Hi guys,

I am working on on a transonic turbulent channel flow. The simulation is 3D and fully unsteady. The symmetrical domain consists of one non-slip floor, two sidewalls and one upper wall. My professor wants to know the difference on the flowfield if we use periodic BC and slip BC for the sidewalls respectively. All other settings are identical for the two simulations. We also want to explore some difference in acoustic characteristics.

I think mathematically we are just solving N-S equation using two similar kinds of boundary settings. It's hard for me to find the difference in instant flow field. And for a time-average domain, they should be the same. I even wonder if this topic is really meaningful. Any opinion?

BTW, is the slip wall BC exactly the same with symmetry BC?

Thank you very much.

Bearcat

Your professor is rightly curious about the difference between periodic and slip conditions. Those are completely different conditions, mathematically and physically, but they can give you the same result, under certain flow conditions (a zero gradient normal to the boundary, for example, can be consistent with both symmetry and periodicity).

I can't comment on the implementation of your slip condition, but typically it's equivalent to a symmetry condition. They are not the same as a periodicity condition!.

Actually my professor is interested in the acoustic difference for these two BC. She thought the pressure wave reflection from the sidewall may be different under these two BC.

You would expect so.

Mathematically, both are same.

Periodic BC, e.g. dv/dx = 0 on the wall. This will give v(n) = v(n-1); where n is the grid number at the wall.

Slip BC is put in the form: v(n) = v(n-1) at the wall.

Both are same from my point of view.

Wrong. A periodic boundary condition enforces "periodicity" over the domain, not "symmetry". Periodicity means that the flow variables at one boundary are transferred to the variables at the corresponding point on the opposing boundary, for example if you have a "left-hand" boundary at j=1 and a "right-hand" boundary at j=jmax, then the periodicity conditions says v(1) = v(jmax), for scalar quantities (vectors may have to be rotated in the case of rotational periodicity).

Let's keep these terms straight: Periodicity/Symmetry/Slip are three concepts. The latter two are usually identical (inviscid wall). The first one is completely different.

Hi,

it's not a channel flow problem but I have performed subsonic LES of cavity located within a channel with either periodic or slip lateral BC. Results were quite different, even looking at the time-averaged flowfields: with periodicity, the flow was almost homogeneous in the spanwise direction (only small perturbations of short wavelength) whereas with slip BC there was a strong asymmetry due to a bifurcation (see http://journals.cambridge.org/action...22112006004502 if you're interested in details)

I do not expect such a dramatic alteration for a "simple" channel flow because there is no separated region in it but if acoustic waves are at play, lateral BC surely matters.

Regards,

Lionel

Thank you for your paper, Lionel. Actually my simulation is close to your application with a groove on the channel floor.

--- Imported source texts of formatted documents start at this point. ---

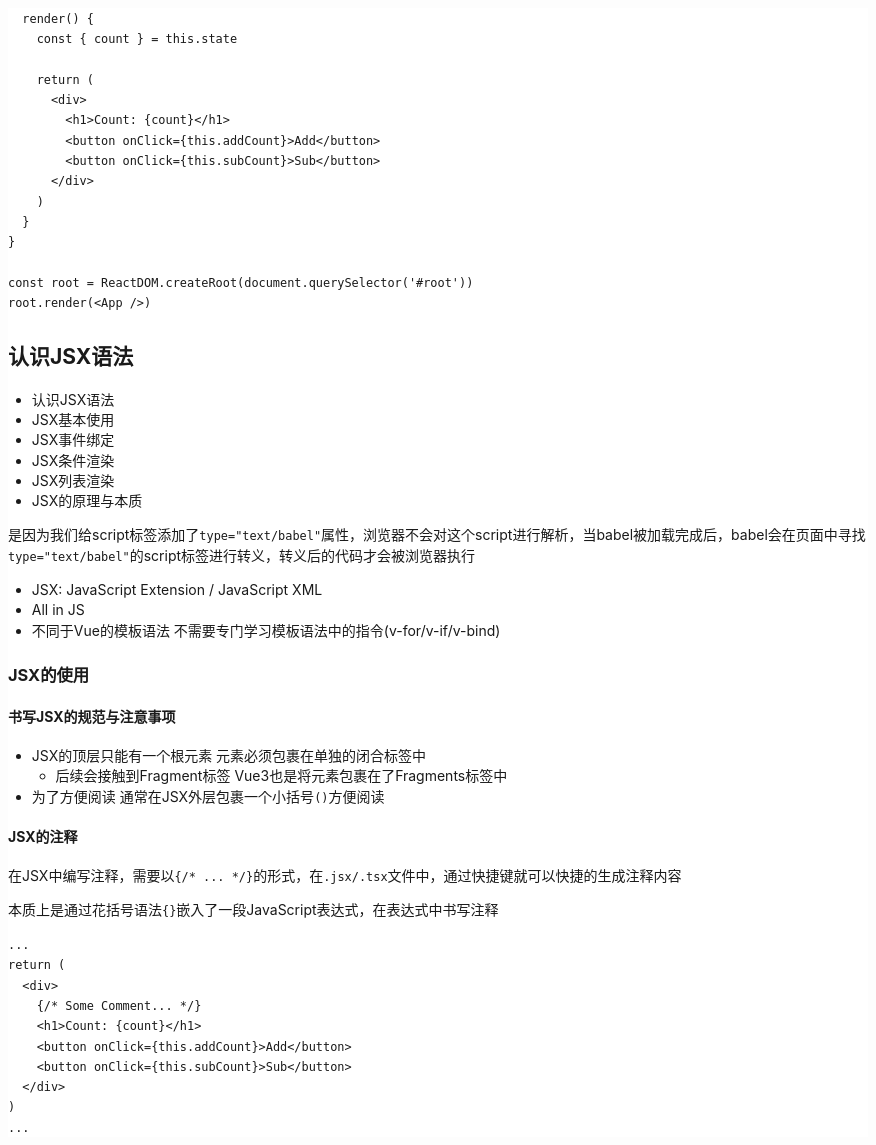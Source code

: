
 ```tsx
  render() {
    const { count } = this.state

    return (
      <div>
        <h1>Count: {count}</h1>
        <button onClick={this.addCount}>Add</button>
        <button onClick={this.subCount}>Sub</button>
      </div>
    )
  }
}

const root = ReactDOM.createRoot(document.querySelector('#root'))
root.render(<App />)
```

## 认识JSX语法

- 认识JSX语法
- JSX基本使用
- JSX事件绑定
- JSX条件渲染
- JSX列表渲染
- JSX的原理与本质

是因为我们给script标签添加了`type="text/babel"`属性，浏览器不会对这个script进行解析，当babel被加载完成后，babel会在页面中寻找`type="text/babel"`的script标签进行转义，转义后的代码才会被浏览器执行

- JSX: JavaScript Extension / JavaScript XML
- All in JS
- 不同于Vue的模板语法 不需要专门学习模板语法中的指令(v-for/v-if/v-bind)

### JSX的使用

#### 书写JSX的规范与注意事项

- JSX的顶层只能有一个根元素 元素必须包裹在单独的闭合标签中
  - 后续会接触到Fragment标签 Vue3也是将元素包裹在了Fragments标签中
- 为了方便阅读 通常在JSX外层包裹一个小括号`()`方便阅读

#### JSX的注释

在JSX中编写注释，需要以`{/* ... */}`的形式，在`.jsx/.tsx`文件中，通过快捷键就可以快捷的生成注释内容

本质上是通过花括号语法`{}`嵌入了一段JavaScript表达式，在表达式中书写注释

```tsx{4}
...
return (
  <div>
    {/* Some Comment... */}
    <h1>Count: {count}</h1>
    <button onClick={this.addCount}>Add</button>
    <button onClick={this.subCount}>Sub</button>
  </div>
)
...
```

For your case, I think a symmetry time-averaged flow field should be the theoretical result from symmetrical BC. But it's quite unstable. And asymmetry is easily excited due to the computation error and order.

I came to an idea that both slip and periodic sidewall are kind of constraints on the flow field. Slip sidewall set the span-wise velocity to zero and periodic BC set all three velocity components on one sidewall identical to the other sidewall. In the perspective of velocity vectors attached to grid points, periodic BC is losing more degrees of freedom or adding more constraints to the flow field. So cavity flow with periodic sidewall will have a lower sound pressure level(SPL) than the slip sidewall case.